Oporto, cosa vedere nella “capitale del Nord” del Portogallo

Itinerario per le vie di Oporto, per scoprire i monumenti, la storia e i segreti di questa città del Portogallo, capitale europea della cultura 2001.

Oporto si trova nella regione nord del Portogallo, sulle rive settentrionali del Duero, fiume che sfocia nel vicino oceano Atlantico. Terza città più popolosa, secondo scalo marittimo del Paese, ricca di industrie Oporto – o meglio Porto, come viene anche chiamata oggi – ha sviluppato in anni recenti una forte vocazione turistica.

Il nostro itinerario parte dal centro storico, dichiarato patrimonio dell’umanità dall’Unesco nel 1996. Le radici della città di Oporto sono molto antiche e risalgono all’epoca romana. Oggi il quartiere della Ribeira è un dedalo di stradine tortuose e pittoresche, le abitazioni ammassate le une alle altre si caratterizzano per i vivaci colori. Le vie principali sono affollate di turisti, di negozietti e di locali, ma è nelle strade più nascoste che si incontra la vecchia città mercantile.

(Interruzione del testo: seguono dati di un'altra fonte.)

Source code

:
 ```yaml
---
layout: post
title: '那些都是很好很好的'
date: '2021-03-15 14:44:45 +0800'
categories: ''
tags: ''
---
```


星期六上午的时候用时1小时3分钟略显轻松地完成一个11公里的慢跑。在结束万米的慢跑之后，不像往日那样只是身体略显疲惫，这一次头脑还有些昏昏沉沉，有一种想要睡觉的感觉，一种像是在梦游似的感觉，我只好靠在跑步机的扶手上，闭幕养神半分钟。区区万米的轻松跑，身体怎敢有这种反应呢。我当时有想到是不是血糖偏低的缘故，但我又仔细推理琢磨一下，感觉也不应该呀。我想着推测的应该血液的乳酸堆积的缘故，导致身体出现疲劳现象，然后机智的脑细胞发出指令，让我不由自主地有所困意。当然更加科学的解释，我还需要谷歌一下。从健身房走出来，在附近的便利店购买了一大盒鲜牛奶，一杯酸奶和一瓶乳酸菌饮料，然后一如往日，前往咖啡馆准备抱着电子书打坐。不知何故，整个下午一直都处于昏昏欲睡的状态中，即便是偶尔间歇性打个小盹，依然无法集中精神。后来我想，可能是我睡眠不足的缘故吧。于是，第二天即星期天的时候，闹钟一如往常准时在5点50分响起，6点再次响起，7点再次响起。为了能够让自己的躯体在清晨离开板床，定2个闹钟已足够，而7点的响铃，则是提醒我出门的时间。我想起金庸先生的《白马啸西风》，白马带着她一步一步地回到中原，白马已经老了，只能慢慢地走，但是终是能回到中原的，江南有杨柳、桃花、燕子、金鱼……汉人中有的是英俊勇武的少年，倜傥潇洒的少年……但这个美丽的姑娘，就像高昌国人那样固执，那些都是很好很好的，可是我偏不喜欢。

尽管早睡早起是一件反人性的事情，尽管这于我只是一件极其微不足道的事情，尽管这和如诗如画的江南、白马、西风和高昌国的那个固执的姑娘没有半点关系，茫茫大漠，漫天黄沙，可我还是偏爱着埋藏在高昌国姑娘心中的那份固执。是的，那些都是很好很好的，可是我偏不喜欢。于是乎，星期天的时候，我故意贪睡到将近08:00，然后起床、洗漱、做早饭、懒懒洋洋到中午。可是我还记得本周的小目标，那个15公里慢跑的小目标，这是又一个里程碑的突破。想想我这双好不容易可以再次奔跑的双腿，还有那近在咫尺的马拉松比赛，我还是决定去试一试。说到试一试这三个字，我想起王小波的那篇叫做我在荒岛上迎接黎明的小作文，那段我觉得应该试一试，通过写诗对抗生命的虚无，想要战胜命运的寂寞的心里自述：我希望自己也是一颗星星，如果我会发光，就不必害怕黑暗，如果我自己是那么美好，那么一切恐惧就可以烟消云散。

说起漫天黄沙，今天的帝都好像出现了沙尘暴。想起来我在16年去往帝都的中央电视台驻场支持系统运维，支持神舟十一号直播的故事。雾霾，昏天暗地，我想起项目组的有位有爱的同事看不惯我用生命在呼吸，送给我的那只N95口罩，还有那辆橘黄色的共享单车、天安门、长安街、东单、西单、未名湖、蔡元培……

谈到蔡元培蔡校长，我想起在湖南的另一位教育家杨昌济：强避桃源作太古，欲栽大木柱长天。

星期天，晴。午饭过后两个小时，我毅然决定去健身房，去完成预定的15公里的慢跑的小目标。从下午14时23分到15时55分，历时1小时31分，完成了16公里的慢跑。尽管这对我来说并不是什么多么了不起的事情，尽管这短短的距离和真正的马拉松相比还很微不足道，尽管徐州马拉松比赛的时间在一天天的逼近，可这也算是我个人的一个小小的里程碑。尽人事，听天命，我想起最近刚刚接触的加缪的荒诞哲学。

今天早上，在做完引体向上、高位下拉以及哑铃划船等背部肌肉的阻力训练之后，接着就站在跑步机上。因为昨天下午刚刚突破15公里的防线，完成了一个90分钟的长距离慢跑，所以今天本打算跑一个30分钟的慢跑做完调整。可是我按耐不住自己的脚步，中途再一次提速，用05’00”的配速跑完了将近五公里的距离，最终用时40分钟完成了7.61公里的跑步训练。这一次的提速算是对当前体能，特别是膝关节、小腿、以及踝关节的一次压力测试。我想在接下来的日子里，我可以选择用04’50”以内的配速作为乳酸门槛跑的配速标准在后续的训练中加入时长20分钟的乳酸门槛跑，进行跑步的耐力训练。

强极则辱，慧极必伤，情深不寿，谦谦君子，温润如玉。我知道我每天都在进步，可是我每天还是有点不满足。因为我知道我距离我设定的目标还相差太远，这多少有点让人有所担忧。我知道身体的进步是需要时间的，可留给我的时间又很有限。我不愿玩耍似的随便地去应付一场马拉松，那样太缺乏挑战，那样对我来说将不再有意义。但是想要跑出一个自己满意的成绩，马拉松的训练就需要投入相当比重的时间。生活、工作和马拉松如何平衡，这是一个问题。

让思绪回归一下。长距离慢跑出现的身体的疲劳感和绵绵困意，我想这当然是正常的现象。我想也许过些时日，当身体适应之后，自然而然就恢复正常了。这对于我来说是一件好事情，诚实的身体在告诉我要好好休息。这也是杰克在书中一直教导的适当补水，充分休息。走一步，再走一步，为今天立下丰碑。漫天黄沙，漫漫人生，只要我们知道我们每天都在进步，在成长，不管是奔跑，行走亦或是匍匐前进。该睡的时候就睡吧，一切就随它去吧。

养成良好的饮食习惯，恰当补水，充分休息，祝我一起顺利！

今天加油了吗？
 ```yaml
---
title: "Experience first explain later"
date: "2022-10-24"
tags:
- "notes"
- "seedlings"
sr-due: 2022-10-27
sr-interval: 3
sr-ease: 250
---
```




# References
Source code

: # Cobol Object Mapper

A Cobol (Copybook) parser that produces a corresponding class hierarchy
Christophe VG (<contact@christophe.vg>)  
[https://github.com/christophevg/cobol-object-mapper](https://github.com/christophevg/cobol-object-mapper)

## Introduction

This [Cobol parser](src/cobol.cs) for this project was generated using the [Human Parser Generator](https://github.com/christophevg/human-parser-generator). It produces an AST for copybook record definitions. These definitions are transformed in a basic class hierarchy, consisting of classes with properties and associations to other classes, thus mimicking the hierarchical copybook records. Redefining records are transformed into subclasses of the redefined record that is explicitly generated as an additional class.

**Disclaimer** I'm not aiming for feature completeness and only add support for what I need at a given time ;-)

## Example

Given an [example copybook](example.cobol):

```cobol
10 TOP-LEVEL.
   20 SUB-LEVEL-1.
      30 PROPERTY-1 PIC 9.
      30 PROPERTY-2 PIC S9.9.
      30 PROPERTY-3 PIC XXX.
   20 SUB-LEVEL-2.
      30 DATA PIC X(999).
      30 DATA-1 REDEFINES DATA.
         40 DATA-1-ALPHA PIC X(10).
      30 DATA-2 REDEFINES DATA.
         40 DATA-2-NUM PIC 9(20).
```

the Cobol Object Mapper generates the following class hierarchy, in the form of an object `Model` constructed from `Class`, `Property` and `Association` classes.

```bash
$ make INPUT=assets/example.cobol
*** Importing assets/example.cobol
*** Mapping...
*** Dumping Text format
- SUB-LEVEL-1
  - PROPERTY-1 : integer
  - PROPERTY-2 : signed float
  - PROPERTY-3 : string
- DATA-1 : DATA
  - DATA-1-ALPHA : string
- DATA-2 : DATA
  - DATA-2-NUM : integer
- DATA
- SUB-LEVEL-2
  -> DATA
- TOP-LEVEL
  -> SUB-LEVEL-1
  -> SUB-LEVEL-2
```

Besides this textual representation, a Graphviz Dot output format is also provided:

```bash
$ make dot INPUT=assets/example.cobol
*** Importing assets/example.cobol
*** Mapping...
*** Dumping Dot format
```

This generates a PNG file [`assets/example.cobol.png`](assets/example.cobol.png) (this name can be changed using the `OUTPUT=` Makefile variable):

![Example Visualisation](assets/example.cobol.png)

Salendo per le strette vie si incontra la chiesa di Santa Clara; la facciata gotica in pietra nasconde al suo interno uno dei più maestosi esempi di intarsio barocco: la chiesa è completamente rivestita da decorazioni di legno dorato. Giunti alla sommità della collina si trova la cattedrale di Oporto, o Sé do Porto, una chiesa-fortezza che svetta sul panorama con la sua imponente facciata. La cattedrale è stata rimaneggiata più volte e per questo presenta nella struttura lo stile romanico originario e all’interno le ricche decorazioni barocche.

Non lontano si trova la stazione di São Bento, una delle stazioni centrali di Oporto, famosa per essere rivestita al suo interno di azulejos. In questo luogo, le tradizionali piastrelle in ceramica dipinte, che si possono trovare in numerosi altri punti della città, raccontano episodi della storia del Portogallo. Imperdibile una visita all’affascinante Capela das Almas, la Cappella delle Anime, situata in Rua de Santa Catarina vicino al mercato di Bolhão, centro del commercio cittadino. La tipica decorazione con azulejos, le piastrelle bianche e blu, ricopre l’intera superficie della cappellina e racconta episodi della vita di San Francesco di Assisi e di Santa Caterina.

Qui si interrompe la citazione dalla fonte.